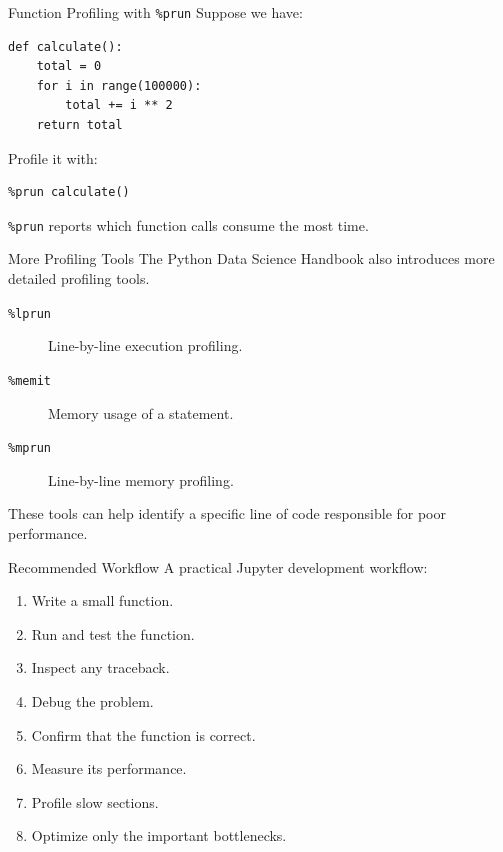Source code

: \documentclass[aspectratio=169]{beamer}
\begin{document}
\begin{frame}[fragile]{Function Profiling with \texttt{\%prun}}
Suppose we have:

\begin{lstlisting}
def calculate():
    total = 0
    for i in range(100000):
        total += i ** 2
    return total
\end{lstlisting}

Profile it with:

\begin{lstlisting}
%prun calculate()
\end{lstlisting}

\texttt{\%prun} reports which function calls consume the most time.
\end{frame}

\begin{frame}{More Profiling Tools}
The Python Data Science Handbook also introduces more detailed
profiling tools.

\begin{description}
    \item[\texttt{\%lprun}] Line-by-line execution profiling.
    \item[\texttt{\%memit}] Memory usage of a statement.
    \item[\texttt{\%mprun}] Line-by-line memory profiling.
\end{description}

\vspace{0.4cm}

These tools can help identify a specific line of code responsible for
poor performance.
\end{frame}

\begin{frame}{Recommended Workflow}
A practical Jupyter development workflow:

\begin{enumerate}
    \item Write a small function.
    \item Run and test the function.
    \item Inspect any traceback.
    \item Debug the problem.
    \item Confirm that the function is correct.
    \item Measure its performance.
    \item Profile slow sections.
    \item Optimize only the important bottlenecks.
\end{enumerate}
\end{frame}
\end{document}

## About this task
Transcribe every line from the records above without alteration, and leave out the images.

## Response area
Source code

: \documentclass[aspectratio=169]{beamer}
\begin{document}
\begin{frame}[fragile]{Function Profiling with \texttt{\%prun}}
Suppose we have:

\begin{lstlisting}
def calculate():
    total = 0
    for i in range(100000):
        total += i ** 2
    return total
\end{lstlisting}

Profile it with:

\begin{lstlisting}
%prun calculate()
\end{lstlisting}

\texttt{\%prun} reports which function calls consume the most time.
\end{frame}

\begin{frame}{More Profiling Tools}
The Python Data Science Handbook also introduces more detailed
profiling tools.

\begin{description}
    \item[\texttt{\%lprun}] Line-by-line execution profiling.
    \item[\texttt{\%memit}] Memory usage of a statement.
    \item[\texttt{\%mprun}] Line-by-line memory profiling.
\end{description}

\vspace{0.4cm}

These tools can help identify a specific line of code responsible for
poor performance.
\end{frame}

\begin{frame}{Recommended Workflow}
A practical Jupyter development workflow:

\begin{enumerate}
    \item Write a small function.
    \item Run and test the function.
    \item Inspect any traceback.
    \item Debug the problem.
    \item Confirm that the function is correct.
    \item Measure its performance.
    \item Profile slow sections.
    \item Optimize only the important bottlenecks.
\end{enumerate}
\end{frame}
\end{document}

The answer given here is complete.